* TASK STATEMENT *
Nothing in the listing should be dropped or altered when it is copied.
┄┄┄┄┄┄
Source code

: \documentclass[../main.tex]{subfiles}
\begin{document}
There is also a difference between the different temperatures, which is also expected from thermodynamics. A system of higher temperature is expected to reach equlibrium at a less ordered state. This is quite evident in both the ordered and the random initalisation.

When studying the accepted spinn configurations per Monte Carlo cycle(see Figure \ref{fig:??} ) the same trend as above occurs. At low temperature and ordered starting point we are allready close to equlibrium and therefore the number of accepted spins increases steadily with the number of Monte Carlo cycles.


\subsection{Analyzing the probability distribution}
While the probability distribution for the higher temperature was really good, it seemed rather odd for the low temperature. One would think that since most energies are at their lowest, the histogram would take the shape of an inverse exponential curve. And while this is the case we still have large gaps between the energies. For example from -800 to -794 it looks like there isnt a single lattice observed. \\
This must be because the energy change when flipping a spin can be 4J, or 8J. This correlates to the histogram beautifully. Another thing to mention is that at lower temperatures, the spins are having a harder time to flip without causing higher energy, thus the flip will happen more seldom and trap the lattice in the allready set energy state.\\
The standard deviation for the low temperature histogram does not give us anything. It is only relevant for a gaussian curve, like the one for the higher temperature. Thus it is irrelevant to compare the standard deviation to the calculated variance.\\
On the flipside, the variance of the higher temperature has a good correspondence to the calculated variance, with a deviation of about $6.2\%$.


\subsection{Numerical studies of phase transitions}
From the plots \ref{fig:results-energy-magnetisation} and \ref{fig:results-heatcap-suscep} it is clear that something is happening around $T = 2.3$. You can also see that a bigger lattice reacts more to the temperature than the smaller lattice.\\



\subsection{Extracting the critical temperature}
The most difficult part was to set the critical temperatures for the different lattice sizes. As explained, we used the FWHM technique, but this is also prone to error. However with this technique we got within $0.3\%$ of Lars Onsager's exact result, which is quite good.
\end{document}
┄┄┄┄┄┄
* ANSWER SPACE *
Source code

: \documentclass[../main.tex]{subfiles}
\begin{document}
There is also a difference between the different temperatures, which is also expected from thermodynamics. A system of higher temperature is expected to reach equlibrium at a less ordered state. This is quite evident in both the ordered and the random initalisation.

When studying the accepted spinn configurations per Monte Carlo cycle(see Figure \ref{fig:??} ) the same trend as above occurs. At low temperature and ordered starting point we are allready close to equlibrium and therefore the number of accepted spins increases steadily with the number of Monte Carlo cycles.


\subsection{Analyzing the probability distribution}
While the probability distribution for the higher temperature was really good, it seemed rather odd for the low temperature. One would think that since most energies are at their lowest, the histogram would take the shape of an inverse exponential curve. And while this is the case we still have large gaps between the energies. For example from -800 to -794 it looks like there isnt a single lattice observed. \\
This must be because the energy change when flipping a spin can be 4J, or 8J. This correlates to the histogram beautifully. Another thing to mention is that at lower temperatures, the spins are having a harder time to flip without causing higher energy, thus the flip will happen more seldom and trap the lattice in the allready set energy state.\\
The standard deviation for the low temperature histogram does not give us anything. It is only relevant for a gaussian curve, like the one for the higher temperature. Thus it is irrelevant to compare the standard deviation to the calculated variance.\\
On the flipside, the variance of the higher temperature has a good correspondence to the calculated variance, with a deviation of about $6.2\%$.


\subsection{Numerical studies of phase transitions}
From the plots \ref{fig:results-energy-magnetisation} and \ref{fig:results-heatcap-suscep} it is clear that something is happening around $T = 2.3$. You can also see that a bigger lattice reacts more to the temperature than the smaller lattice.\\



\subsection{Extracting the critical temperature}
The most difficult part was to set the critical temperatures for the different lattice sizes. As explained, we used the FWHM technique, but this is also prone to error. However with this technique we got within $0.3\%$ of Lars Onsager's exact result, which is quite good.
\end{document}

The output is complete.